着流しの鬼平が
『鉄蔵』は、なんだか気になる店だ。いつものようにチーム・キャッツアイのふたりの素敵な女性に導かれて訪ねた店なのだが、とても懐かしい気分にさせられる。でっかい提灯。これが『鉄蔵』の目印。 |
新宿通り、四谷三丁目交差点を四谷見附方面に向かって左側を歩くとすぐに、杉大門通という横道がある。その小道に入るとデッカイ提灯が見えてくる。

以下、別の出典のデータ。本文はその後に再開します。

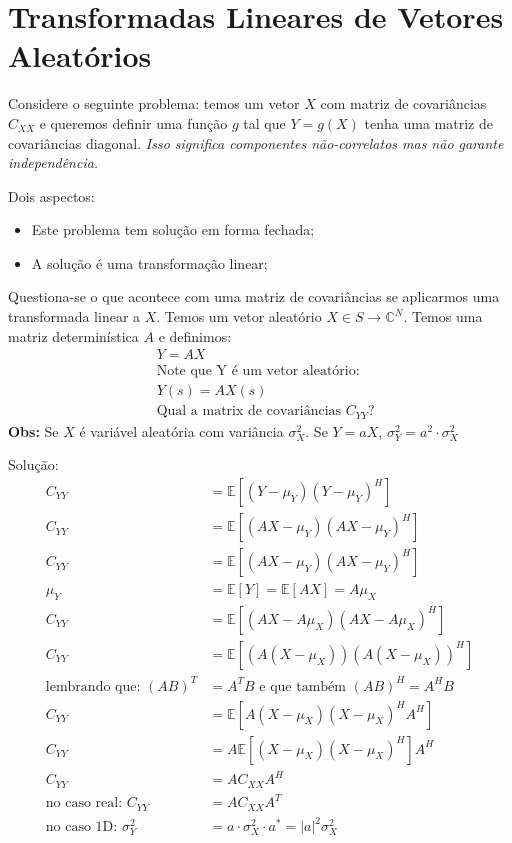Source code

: \documentclass{article}
\renewcommand\bf[1]{\textbf{#1}}
\renewcommand\it[1]{\textit{#1}}
\begin{document}
\setlength{\abovedisplayskip}{12pt}
\setlength{\belowdisplayskip}{12pt}
\setlength{\abovedisplayshortskip}{0pt}
\setlength{\belowdisplayshortskip}{0pt}
\setlength{\jot}{1pt}

\section{Transformadas Lineares de Vetores Aleatórios}
Considere o seguinte problema: temos um vetor $X$ com matriz de covariâncias $C_{XX}$ e queremos
definir uma função $g$ tal que $Y = g(X)$ tenha uma matriz de covariâncias diagonal. \it{Isso
significa componentes não-correlatos mas não garante independência.}

Dois aspectos:
\begin{itemize}
    \item Este problema tem solução em forma fechada;
    \item A solução é uma transformação linear;
\end{itemize}

Questiona-se o que acontece com uma matriz de covariâncias se aplicarmos uma transformada linear a
$X$. Temos um vetor aleatório $X \in S \to \mathbb{C}^N$. Temos uma matriz determinística $A$ e
definimos:
\begin{align*}
    &Y = A X \\
      &\text{Note que Y é um vetor aleatório:} \\
      &Y(s) = A X(s) \\
         &\text{Qual a matrix de covariâncias } C_{YY}?
\end{align*}
\bf{Obs:} Se $X$ é variável aleatória com variância $\sigma_X^2$. Se $Y = aX$, $\sigma_Y^2 = a^2
\cdot \sigma_X^2$

Solução:
\begin{align*}
    C_{YY} &= \mathbb{E}[(Y-\mu_Y)(Y-\mu_Y)^H] \\
    C_{YY} &= \mathbb{E}[(AX-\mu_Y)(AX-\mu_Y)^H] \\
    C_{YY} &= \mathbb{E}[(AX-\mu_Y)(AX-\mu_Y)^H] \\
    \mu_Y &= \mathbb{E}[Y] = \mathbb{E}[AX] = A\mu_X \\
    C_{YY} &= \mathbb{E}[(AX-A\mu_X)(AX-A\mu_X)^H] \\
    C_{YY} &= \mathbb{E}[(A(X-\mu_X))(A(X-\mu_X))^H] \\
    \text{lembrando que: } (AB)^T &= A^TB \text{ e que também } (AB)^H = A^HB \\
    C_{YY} &= \mathbb{E}[A(X-\mu_X)(X-\mu_X)^HA^H] \\
    C_{YY} &= A\mathbb{E}[(X-\mu_X)(X-\mu_X)^H]A^H \\
    C_{YY} &= AC_{XX}A^H \\
    \text{no caso real: } C_{YY} &= AC_{XX}A^T \\
    \text{no caso 1D: } \sigma_Y^2 &= a \cdot \sigma_X^2 \cdot a^* = |a|^2 \sigma_X^2
\end{align*}
\end{document}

これが『鉄蔵』の目印。提灯にも店名がしっかりと書かれている。
懐かしいのだが、どこかで似た店に出交わしたかというと、そんな記憶はない。おそらく自分の意識の中に、こういう店で夜の幕開けをしたい。二、三杯プハァーッとひっかけ、店長と無駄話をして、今夜はどう時間を潰すかと思い巡らす。
そんな生活への憧れが私にはあるからだろう。
店内はいたって殺風景。装飾的なものは一切ない。立ち呑み、スタンディングバー的な発想でつくられたのだろうが、椅子もちゃんとある。
なんで気になるのかと心の中で噛み砕そうとしていたら、ふいに映像が浮かんだ。編み笠を取り、着流し姿の腰には長物を一本落し差しにした長谷川平蔵がふらりと入ってくる。池波正太郎の『鬼平犯科帳』。鬼の平蔵の絵なのだ。

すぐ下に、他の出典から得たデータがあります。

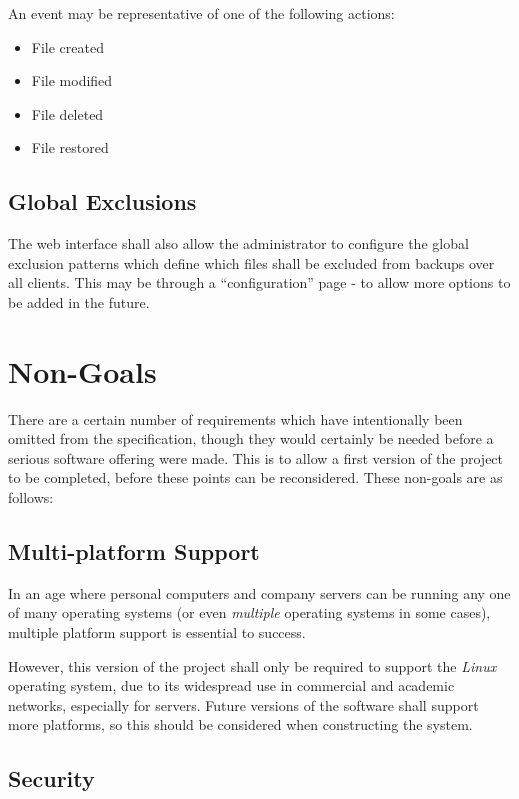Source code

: An event may be representative of one of the following actions:

\begin{itemize}
    \item File created
    \item File modified
    \item File deleted
    \item File restored
\end{itemize}

\subsection{Global Exclusions}

The web interface shall also allow the administrator to configure the global
exclusion patterns which define which files shall be excluded from backups over
all clients. This may be through a ``configuration'' page - to allow more
options to be added in the future.

\section{Non-Goals}

There are a certain number of requirements which have intentionally been
omitted from the specification, though they would certainly be needed before
a serious software offering were made. This is to allow a first version of the
project to be completed, before these points can be reconsidered. These
non-goals are as follows:

\subsection{Multi-platform Support}

In an age where personal computers and company servers can be running any one
of many operating systems (or even \emph{multiple} operating systems in some
cases), multiple platform support is essential to success.

However, this version of the project shall only be required to support the
\emph{Linux} operating system, due to its widespread use in commercial and
academic networks, especially for servers. Future versions of the software
shall support more platforms, so this should be considered when constructing
the system.

\subsection{Security}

「おやじ、すまねぇが、よぉく冷えたハイボールを一杯」
江戸の酒場でハイボール
元ラガーマンの冨沢信和店長が律儀に「へい」と力強く答える。そして究極のハイボールを平蔵につくろうとする。グラスはもちろんボトルまで冷凍庫でキンキンに冷やしてつくる『究極のハイボール』。山崎12年¥700 |
冷凍庫の中にはグラスとウイスキーが入っている。冷凍庫の扉を開ける前に、冨沢店長はカウンター席に座っている平蔵に背を向けたまま口を開く。それも平蔵が自分をもてあましていた若い頃の通り名で呼びかけた。

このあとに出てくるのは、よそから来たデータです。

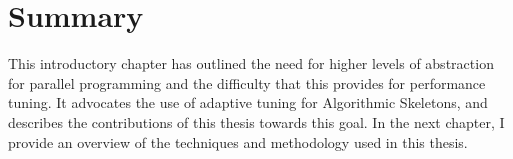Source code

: \section{Summary}

This introductory chapter has outlined the need for higher levels of
abstraction for parallel programming and the difficulty that this
provides for performance tuning. It advocates the use of adaptive
tuning for Algorithmic Skeletons, and describes the contributions of
this thesis towards this goal. In the next chapter, I provide an
overview of the techniques and methodology used in this thesis.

「鉄つぁん、今日は歩きどおしで疲れていなさるね。ボウモア12年の甘みがよろしいんじゃ」
「ほう、わかるか。いつもながら、おまえさんの勘ばたらきにはまいるな。あ、それとな」
「わかっております。地鶏の岩塩焼とイカゲソでございやしょう」
つまりだ。江戸の酒場を連想させる。和のつくりでもTOKYO的感覚の店が多い中で、ここの殺風景さ、無駄の無さが江戸の粋なのだ。まあ、これは私の勝手なイメージである。